While it seems like hardly a week passes that another state government doesn’t try to chip away at Roe v. Wade, some encouraging news on the abortion front has surfaced from one of the most unlikely of places: Ireland.
Abortion has been illegal across the board in the heavily Catholic state for over a hundred years, but President Michael Higgins changed that last week by signing the Protection of Life During Pregnancy Act Tuesday—one day before his legal deadline for doing so. For the first time, Irish women will be legally permitted to terminate their pregnancies in life-threatening cases — but only in life-threatening cases.
While this would be considered unconstitutionally restrictive by (most) American standards, it’s a relatively progressive step for a country that, until now, has seen multiple pregnant women die due to its draconian anti-abortion laws.
Savita Halappanavar is the most recent example, and her death last year was the impetus behind the passing and signing of this law. In October 2012, the 17 weeks pregnant Halappanavar began to miscarry, and sought an emergency abortion at an Irish hospital.
However, the hospital refused to carry out the abortion on the grounds that the fetus still still had a heartbeat — even though doctors also determined that it wasn’t viable and could not have been born alive. Halappanavar soon went into septic shock and died several days later.
When news of Halappanavar’s death and the circumstances behind it broke, it struck a nerve around the world. Protesters took to the streets not only in Ireland, but India as well. A vigil was held in her honor in New York City, and a United Nations watchdog argued that a country “cannot limit availability and accessibility of health services, goods and facilities only on the basis of life exception.”

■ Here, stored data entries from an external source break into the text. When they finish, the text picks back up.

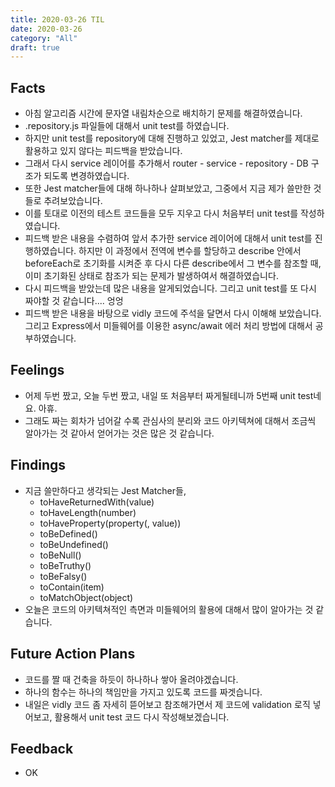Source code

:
 ```yaml
---
title: 2020-03-26 TIL
date: 2020-03-26
category: "All"
draft: true
---
```


## Facts

- 아침 알고리즘 시간에 문자열 내림차순으로 배치하기 문제를 해결하였습니다.
- .repository.js 파일들에 대해서 unit test를 하였습니다.
- 하지만 unit test를 repository에 대해 진행하고 있었고, Jest matcher를 제대로 활용하고 있지 않다는 피드백을 받았습니다.
- 그래서 다시 service 레이어를 추가해서 router - service - repository - DB 구조가 되도록 변경하였습니다.
- 또한 Jest matcher들에 대해 하나하나 살펴보았고, 그중에서 지금 제가 쓸만한 것들로 추려보았습니다.
- 이를 토대로 이전의 테스트 코드들을 모두 지우고 다시 처음부터 unit test를 작성하였습니다.
- 피드백 받은 내용을 수렴하여 앞서 추가한 service 레이어에 대해서 unit test를 진행하였습니다. 하지만 이 과정에서 전역에 변수를 할당하고 describe 안에서 beforeEach로 초기화를 시켜준 후 다시 다른 describe에서 그 변수를 참조할 때, 이미 초기화된 상태로 참조가 되는 문제가 발생하여서 해결하였습니다.
- 다시 피드백을 받았는데 많은 내용을 알게되었습니다. 그리고 unit test를 또 다시 짜야할 것 같습니다.... 엉엉
- 피드백 받은 내용을 바탕으로 vidly 코드에 주석을 달면서 다시 이해해 보았습니다. 그리고 Express에서 미들웨어를 이용한 async/await 에러 처리 방법에 대해서 공부하였습니다.

## Feelings

- 어제 두번 짰고, 오늘 두번 짰고, 내일 또 처음부터 짜게될테니까 5번째 unit test네요. 아휴.
- 그래도 짜는 회차가 넘어갈 수록 관심사의 분리와 코드 아키텍쳐에 대해서 조금씩 알아가는 것 같아서 얻어가는 것은 많은 것 같습니다.

## Findings

- 지금 쓸만하다고 생각되는 Jest Matcher들,  
  - toHaveReturnedWith(value)  
  - toHaveLength(number)  
  - toHaveProperty(property(, value))  
  - toBeDefined()  
  - toBeUndefined()  
  - toBeNull()  
  - toBeTruthy()  
  - toBeFalsy()  
  - toContain(item)  
  - toMatchObject(object)  
- 오늘은 코드의 아키텍쳐적인 측면과 미들웨어의 활용에 대해서 많이 알아가는 것 같습니다.

## Future Action Plans

- 코드를 짤 때 건축을 하듯이 하나하나 쌓아 올려야겠습니다.
- 하나의 함수는 하나의 책임만을 가지고 있도록 코드를 짜겟습니다.
- 내일은 vidly 코드 좀 자세히 뜯어보고 참조해가면서 제 코드에 validation 로직 넣어보고, 활용해서 unit test 코드 다시 작성해보겠습니다.

## Feedback

- OK
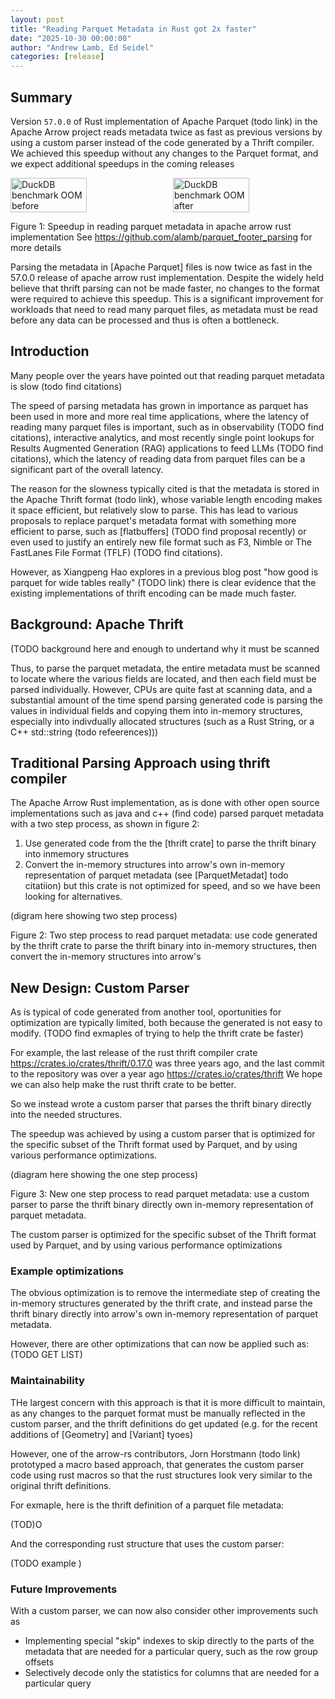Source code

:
 ```yaml
---
layout: post
title: "Reading Parquet Metadata in Rust got 2x faster"
date: "2025-10-30 00:00:00"
author: "Andrew Lamb, Ed Seidel"
categories: [release]
---
```

<!--
{% comment %}
Licensed to the Apache Software Foundation (ASF) under one or more
contributor license agreements.  See the NOTICE file distributed with
this work for additional information regarding copyright ownership.
The ASF licenses this file to you under the Apache License, Version 2.0
(the "License"); you may not use this file except in compliance with
the License.  You may obtain a copy of the License at

http://www.apache.org/licenses/LICENSE-2.0

Unless required by applicable law or agreed to in writing, software
distributed under the License is distributed on an "AS IS" BASIS,
WITHOUT WARRANTIES OR CONDITIONS OF ANY KIND, either express or implied.
See the License for the specific language governing permissions and
limitations under the License.
{% endcomment %}
-->

## Summary

Version `57.0.0` of Rust implementation of Apache Parquet (todo link) in the
Apache Arrow project reads metadata twice as fast as previous versions by using
a custom parser instead of the code generated by a Thrift compiler. We achieved
this speedup without any changes to the Parquet format, and we expect additional
speedups in the coming releases

<div style="display: flex; gap: 16px; justify-content: center; align-items: flex-start;">
  <img src="{{ site.baseurl }}/img/rust-parquet-metadata/results.png" width="50%" class="img-responsive" alt="DuckDB benchmark OOM before" aria-hidden="true">
  <img src="{{ site.baseurl }}/img/rust-parquet-metadata/scaling.png" width="50%" class="img-responsive" alt="DuckDB benchmark OOM after" aria-hidden="true">
</div>

Figure 1: Speedup in reading parquet metadata in apache arrow rust implementation
See https://github.com/alamb/parquet_footer_parsing for more details

Parsing the metadata in [Apache Parquet] files is now twice as fast in the 57.0.0 release 
of apache arrow rust implementation. Despite the widely held believe that thrift parsing
can not be made faster, no changes to the format were required to achieve this speedup.
This is a significant improvement for workloads that
need to read many parquet files, as metadata must be read before any data can be processed
and thus is often a bottleneck.

## Introduction

Many people over the years have pointed out that reading parquet metadata is
slow (todo find citations)

The speed of parsing metadata has grown in importance as parquet has been used
in more and more real time applications, where the latency of reading many
parquet files is important, such as in observability (TODO find citations),
interactive analytics, and most recently single point lookups for Results
Augmented Generation (RAG) applications to feed LLMs (TODO find citations),
which the latency of reading data from parquet files can be a significant part
of the overall latency.

The reason for the slowness typically cited is that
the metadata is stored in the Apache Thrift format (todo link), whose variable length encoding
makes it space efficient, but relatively slow to parse.
This has lead to various proposals to replace parquet's metadata format with something
more efficient to parse, such as [flatbuffers] (TODO find proposal recently) or even
used to justify an entirely new file format such as F3, Nimble or The FastLanes File Format
(TFLF) (TODO find citations).

However, as Xiangpeng Hao explores in a previous blog post "how good is parquet
for wide tables really" (TODO link) there is clear evidence that the existing
implementations of thrift encoding can be made much faster. 

## Background: Apache Thrift
(TODO background here and enough to undertand why it must be scanned

Thus, to parse the parquet metadata, the entire metadata must be scanned to locate
where the various fields are located, and then each field must be parsed individually.
However, CPUs are quite fast at scanning data, and a substantial amount of the 
time spend parsing generated code is parsing the values in individual fields and copying them into in-memory structures, especially
into indivdually allocated structures (such as a Rust String, or a C++ std::string (todo refeerences)))


## Traditional Parsing Approach using thrift compiler
The Apache Arrow Rust implementation, as is done with other open source implementations
such as java and c++ (find code) parsed parquet metadata with a two step process, as shown in figure 2:
1. Use generated code from the the [thrift crate] to parse the thrift binary into inmemory structures
2. Convert the in-memory structures into arrow's own in-memory representation of parquet metadata (see [ParquetMetadat] todo citatiion)
but this crate is not optimized for speed, and so we have been looking for alternatives.

(digram here showing two step process)

Figure 2: Two step process to read parquet metadata: use code generated by the thrift crate to parse
the thrift binary into in-memory structures, then convert the in-memory structures into arrow's

## New Design: Custom Parser

As is typical of code generated from another tool, oportunities for optimization
are typically limited, both because the generated is not easy to modify.
(TODO find exmaples of trying to help the thrift crate be faster)

For example, the last release of the rust thrift compiler crate https://crates.io/crates/thrift/0.17.0
was three years ago, and the last commit to the repository was over a year ago
https://crates.io/crates/thrift
We hope we can also help make the rust thrift crate to be better. 


So we instead wrote a custom parser that parses the thrift binary directly into the needed
structures.


The speedup was achieved by using a custom parser that is optimized for the specific
subset of the Thrift format used by Parquet, and by using various performance optimizations.


(diagram here showing the one step process)

Figure 3: New one step process to read parquet metadata: use a custom parser to parse the thrift binary directly
own in-memory representation of parquet metadata.

The custom parser is optimized for the specific subset of the Thrift format used
by Parquet, and by using various performance optimizations

### Example optimizations

The obvious optimization is to remove the intermediate step of creating
the in-memory structures generated by the thrift crate, and instead parse
the thrift binary directly into arrow's own in-memory representation of parquet metadata.

However, there are other optimizations that can now be applied such as: (TODO GET LIST)


### Maintainability
THe largest concern with this approach is that it is more difficult to maintain, as any changes to the parquet
format must be manually reflected in the custom parser, and the thrift definitions
do get updated (e.g. for the recent additions of [Geometry] and [Variant] tyoes)

However, one of the arrow-rs contributors, Jorn Horstmann (todo link) prototyped a macro
based approach, that generates the custom parser code using rust macros so that the
rust structures look very similar to the original thrift definitions. 

For exmaple, here is the thrift definition of a parquet file metadata:

(TOD)O


And the corresponding rust structure that uses the custom parser:

(TODO example
)

### Future Improvements
With a custom parser, we can now also consider other improvements such as
* Implementing special "skip" indexes to skip directly to the parts of the metadata
  that are needed for a particular query, such as the row group offsets
* Selectively decode only the statistics for columns that are needed for a particular query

Eight months after Halappanavar’s death, the Health Service Executive (HSE), Ireland’s national health board, issued a damning report on the incident, blaming both the clinic and the current statutes regarding abortion, and urging a change in Irish abortion law.
President Higgins had sought legal advise on whether the bill violated the country’s constitution, which outlaws abortion, and considered sending it to the Supreme Court before ultimately signing it.
Unsurprisingly, pro-life activists are not pleased with the country’s new, slightly-more permissive stance toward abortion. One legal advisor to a pro-life group said that the law “makes it legal to deliberately target the life of an innocent human being,” and protesters have pledged to fight for repeal of the new law.
Intriguingly, the law includes “suicidal thoughts” as one viable criteria for permitting an abortion. It seems inevitable that abortion opponents will paint this provision a loophole permitting non-medically necessary abortions, but whether this becomes a reality will depend on how the law is enforced. Regardless, the new law is a small but hugely significant step for a country with one of them most restrictive abortion laws in the world.